**YOUR OBJECTIVE:**
Your task is to copy every line below that contains the word "exampleblock".

**DATA EXCERPTS:**

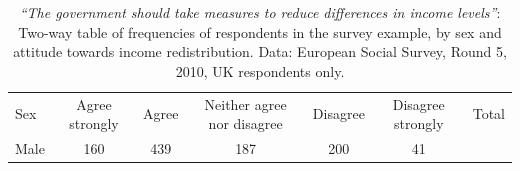 \documentclass[11pt,a4paper,openany]{book}
\begin{document}
\begin{longtable}[]{@{}lcccccr@{}}
\caption{\label{tab:t-sex-attitude} \emph{``The government should take
measures to reduce differences in income levels''}: Two-way table of
frequencies of respondents in the survey example, by sex and attitude
towards income redistribution. Data: European Social Survey, Round 5,
2010, UK respondents only.}\tabularnewline
\toprule
\begin{minipage}[t]{0.21\columnwidth}\raggedright\strut
Sex\strut
\end{minipage} & \begin{minipage}[t]{0.13\columnwidth}\centering\strut
Agree strongly\strut
\end{minipage} & \begin{minipage}[t]{0.07\columnwidth}\centering\strut
Agree\strut
\end{minipage} & \begin{minipage}[t]{0.13\columnwidth}\centering\strut
Neither agree nor disagree\strut
\end{minipage} & \begin{minipage}[t]{0.09\columnwidth}\centering\strut
Disagree\strut
\end{minipage} & \begin{minipage}[t]{0.09\columnwidth}\centering\strut
Disagree strongly\strut
\end{minipage} & \begin{minipage}[t]{0.06\columnwidth}\raggedleft\strut
Total\strut
\end{minipage}\tabularnewline
\begin{minipage}[t]{0.21\columnwidth}\raggedright\strut
Male\strut
\end{minipage} & \begin{minipage}[t]{0.13\columnwidth}\centering\strut
160\strut
\end{minipage} & \begin{minipage}[t]{0.07\columnwidth}\centering\strut
439\strut
\end{minipage} & \begin{minipage}[t]{0.13\columnwidth}\centering\strut
187\strut
\end{minipage} & \begin{minipage}[t]{0.09\columnwidth}\centering\strut
200\strut
\end{minipage} & \begin{minipage}[t]{0.09\columnwidth}\centering\strut
41\strut
\end{minipage} & \begin{minipage}[t]{0.06\columnwidth}\raggedleft\strut

\end{minipage}
\end{longtable}
\end{document}
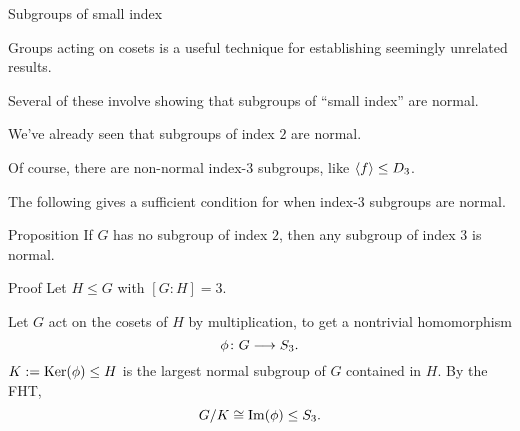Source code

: \documentclass[8pt, handout]{beamer}
\newcommand{\Pause}{}      %
\begin{document}
\begin{frame}{Subgroups of small index}

  Groups acting on cosets is a useful technique for establishing
  seemingly unrelated results. \medskip\Pause

  Several of these involve showing that subgroups of ``small index''
  are normal. \medskip\Pause

  We've already seen that subgroups of index $2$ are normal. \medskip\Pause

  Of course, there are non-normal index-$3$ subgroups, like $\langle f\rangle\leq
  D_3$. \medskip\Pause

  The following gives a sufficient condition for when index-$3$
  subgroups are normal.
  
  \smallskip\Pause
  
  \begin{block}{Proposition}
    If $G$ has no subgroup of index $2$, then any subgroup of index
    $3$ is normal.
  \end{block}
  
  \begin{exampleblock}{Proof} \Pause
    Let $H\leq G$ with $[G:H]=3$. \medskip\Pause
    
    Let $G$ act on the cosets of $H$ by multiplication, to get a
    nontrivial homomorphism
    \[
    \phi\colon G\longrightarrow S_3.
    \]
    \Pause $K:=\operatorname{Ker}(\phi)\leq H$ is the largest normal
    subgroup of $G$ contained in $H$. \Pause By the FHT,
    \[
    G/K\cong\operatorname{Im}(\phi)\leq S_3. 
    \]
  \end{exampleblock}
  
\end{frame}

\end{document}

**RESPONSE BOX:**
  \begin{exampleblock}{Proof} \Pause
  \end{exampleblock}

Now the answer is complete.